A light dawned in me, illuminating what had been in shadow before. There are different ways for people to see their “original face”-to perceive their different callings in life. Hers was to shave her head to become a nun-perhaps a worldly nun who gathered large donations for charitable projects. Dai Nam’s karma was to taste bitter love, then become a recluse, far from this dusty world. And mine was to be awakened to the spirituality of this Ten Thousand Miles of Red Dust through the love and compassion of a man. All of us: Dai Nam, an ascetic nun meditating on a high mountain; Yi Kong, ambitiously gathering large donations and carrying out huge projects; Enlightened to Emptiness, who, though happy in the empty gate, knew she would never have the chance to love; or me, simply a woman in the world, about to be married and starting a career-we were just a few of the myriad sentient beings struggling with our own problems and striving for enlightenment in this unsatisfactory world.

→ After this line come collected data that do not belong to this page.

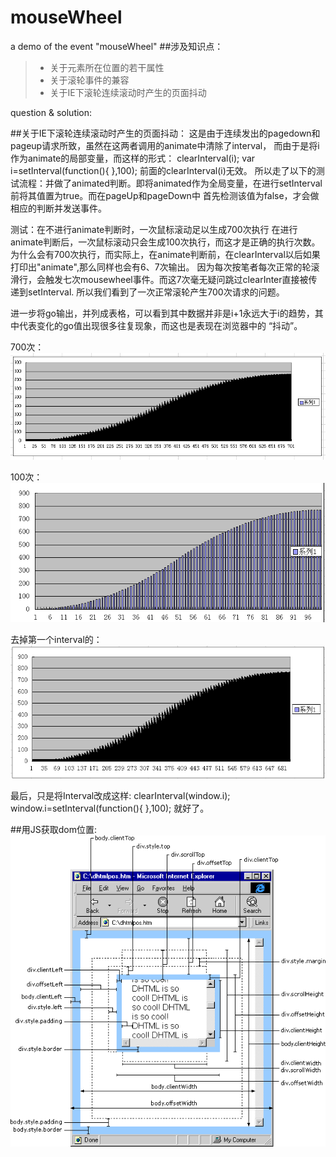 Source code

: mouseWheel
==========

a demo of the event "mouseWheel"
##涉及知识点：
> * 关于元素所在位置的若干属性
> * 关于滚轮事件的兼容
> * 关于IE下滚轮连续滚动时产生的页面抖动

question & solution:

##关于IE下滚轮连续滚动时产生的页面抖动：
这是由于连续发出的pagedown和pageup请求所致，虽然在这两者调用的animate中清除了interval，
而由于是将i作为animate的局部变量，而这样的形式：
clearInterval(i);
var i=setInterval(function(){  },100);
前面的clearInterval(i)无效。
所以走了以下的测试流程：并做了animated判断。即将animated作为全局变量，在进行setInterval前将其值置为true。而在pageUp和pageDown中
首先检测该值为false，才会做相应的判断并发送事件。

测试：在不进行animate判断时，一次鼠标滚动足以生成700次执行
在进行animate判断后，一次鼠标滚动只会生成100次执行，而这才是正确的执行次数。
为什么会有700次执行，而实际上，在animate判断前，在clearInterval以后如果打印出"animate",那么同样也会有6、7次输出。
因为每次按笔者每次正常的轮滚滑行，会触发七次mousewheel事件。而这7次毫无疑问跳过clearInter直接被传递到setInterval.
所以我们看到了一次正常滚轮产生700次请求的问题。

进一步将go输出，并列成表格，可以看到其中数据并非是i+1永远大于i的趋势，其中代表变化的go值出现很多往复现象，而这也是表现在浏览器中的
“抖动”。

700次：
<img src="./imgs/1.png"/>

100次：
<img src="./imgs/2.png"/>

去掉第一个interval的：
<img src="./imgs/3.png"/>

最后，只是将Interval改成这样:
clearInterval(window.i);
window.i=setInterval(function(){   },100);
就好了。

##用JS获取dom位置:
<img src="./imgs/DOM.gif"/>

As we continued walking, my thinking shifted. I no longer felt small in my teacher’s strong presence. Our karmas were about to diverge. Yes, Yi Kong had been my mentor and I would always respect her for that. But already the hold she’d had over me was weakening. Now I could feel sympathy for those parts of her life as a nun I’d only recently understood, like the need to attract donations from vulgar businessmen like Sunny Au. From there, my magnanimity continued to expand to the late Professor Fulton and his daughter Lisa, Philip Noble, even the taxi driver…

Feeling free, I smiled.

Yi Kong cast me a curious glance.

As if my hands were directed by some higher force, I snapped open my handbag, took out the brocade bag with the jade bracelet, and handed it to her. “Yi Kong Shifu, remember you said the temple welcomes any nice stone?” I slid the bracelet out from the bag. “Here’s my offering.”

But Yi Kong didn’t take it; she didn’t even look at it. “Meng Ning, please go to the general office for any business related to a donation.”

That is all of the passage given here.